I want to use repr()
to get a Python-encoded string literal (that I can paste into some source code), but I'd prefer a triple-quoted string with real newlines rather than the \n
escape sequence.
I could post-process the string to convert \n
back into a newline char and add a couple more quotes, but then if \\n
is in the source, then I wouldn't want to match on that.

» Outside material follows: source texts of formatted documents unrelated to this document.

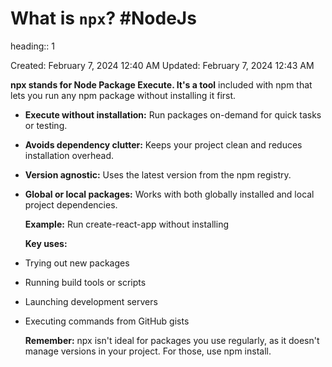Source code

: # What is `npx`? #NodeJs 
heading:: 1

Created: February 7, 2024 12:40 AM
Updated: February 7, 2024 12:43 AM

**npx stands for Node Package Execute. It's a tool** included with npm that lets you run any npm package without installing it first.
- **Execute without installation:** Run packages on-demand for quick tasks or testing.
- **Avoids dependency clutter:** Keeps your project clean and reduces installation overhead.
- **Version agnostic:** Uses the latest version from the npm registry.
- **Global or local packages:** Works with both globally installed and local project dependencies.
  
  **Example:** Run create-react-app without installing
  
  **Key uses:**
- Trying out new packages
- Running build tools or scripts
- Launching development servers
- Executing commands from GitHub gists
  
  **Remember:** npx isn't ideal for packages you use regularly, as it doesn't manage versions in your project. For those, use npm install.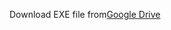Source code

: Download EXE file from[Google Drive](https://drive.google.com/file/d/1uqfKrB1Bx7Er1TdHLsi9T28yrZZJFZdj/view?usp=sharing) 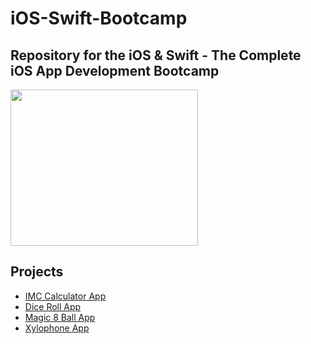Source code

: # iOS-Swift-Bootcamp

## Repository for the iOS &amp; Swift - The Complete iOS App Development Bootcamp

<img src="https://blog.mentores.com.br/wp-content/uploads/2019/01/ios.gif" width="300" height="250" />

## Projects

- <a href="https://github.com/KOKENY97/iOS-Swift-Bootcamp/tree/main/Challenges/challengeIMC">IMC Calculator App</a>
- <a href="https://github.com/KOKENY97/iOS-Swift-Bootcamp/tree/main/Projects/Dice-iOS13">Dice Roll App</a> 
- <a href="https://github.com/KOKENY97/iOS-Swift-Bootcamp/tree/main/Projects/Magic%208%20Ball%20iOS13">Magic 8 Ball App</a> 
- <a href="https://github.com/KOKENY97/iOS-Swift-Bootcamp/tree/main/Projects/Xylophone%20App">Xylophone App</a> 
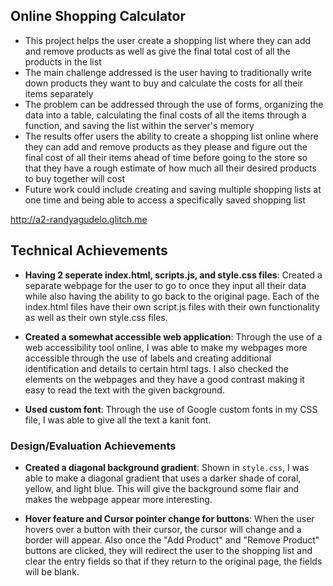 ## Online Shopping Calculator

- This project helps the user create a shopping list where they can add and remove products as well as give the final total cost of all the products in the list
- The main challenge addressed is the user having to traditionally write down products they want to buy and calculate the costs for all their items separately 
- The problem can be addressed through the use of forms, organizing the data into a table, calculating the final costs of all the items through a function, and saving the list within the server's memory
- The results offer users the ability to create a shopping list online where they can add and remove products as they please and figure out the final cost of all their items ahead of time before going to 
  the store so that they have a rough estimate of how much all their desired products to buy together will cost
- Future work could include creating and saving multiple shopping lists at one time and being able to access a specifically saved shopping list

http://a2-randyagudelo.glitch.me

## Technical Achievements
- **Having 2 seperate index.html, scripts.js, and style.css files**: Created a separate webpage for the user to go to once they input all their data while also having the ability to go
back to the original page. Each of the index.html files have their own script.js files with their own functionality as well as their own style.css files.

- **Created a somewhat accessible web application**: Through the use of a web accessibility tool online, I was able to make my webpages more accessible through the use of labels and creating 
additional identification and details to certain html tags. I also checked the elements on the webpages and they have a good contrast making it easy to read the text with the given background.

- **Used custom font**: Through the use of Google custom fonts in my CSS file, I was able to give all the text a kanit font.

### Design/Evaluation Achievements
- **Created a diagonal background gradient**: Shown in `style.css`, I was able to make a diagonal gradient that uses a darker shade of coral, yellow, and light blue. 
This will give the background some flair and makes the webpage appear more interesting.

- **Hover feature and Cursor pointer change for buttons**: When the user hovers over a button with their cursor, the cursor will change and a border will appear. 
Also once the "Add Product" and "Remove Product" buttons are clicked, they will redirect the user to the shopping list and clear the entry fields so that if they return
to the original page, the fields will be blank.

What's the easiest way to do this?
Example input:
foo💩
bar
Or as a Python string:
'foo💩\nbar'
Desired output:
'''foo\xf0\x9f\x92\xa9
bar'''
Triple-single or triple-double quotes is fine, but I do want it broken on multiple lines like that.
What I have so far:
#!/usr/bin/env python
import sys
import re
with open(sys.argv[1], 'r+') as f:
data = f.read()
f.seek(0)
out = "''" + re.sub(r"\\n", '\n', repr(data)) + "''"
f.write(out)
f.truncate()
I'm still trying to figure out the regex to avoid converting escaped \n
s.
The goal is that if I paste that back into a Python source file I will get back out exactly the same thing as I read in.
I'm using Python 2.7.14
How about splitlines
it and encoding each line separately:
s = 'foo💩\nbar'
r = "'''" + '\n'.join(repr(x)[1:-1] for x in s.splitlines()) + "'''"
assert eval(r) == s
If you're on python2 and the inputs are unicode, then repr[2:-1]
to strip the leading u
as well. The same applies to py3 and bytes inputs.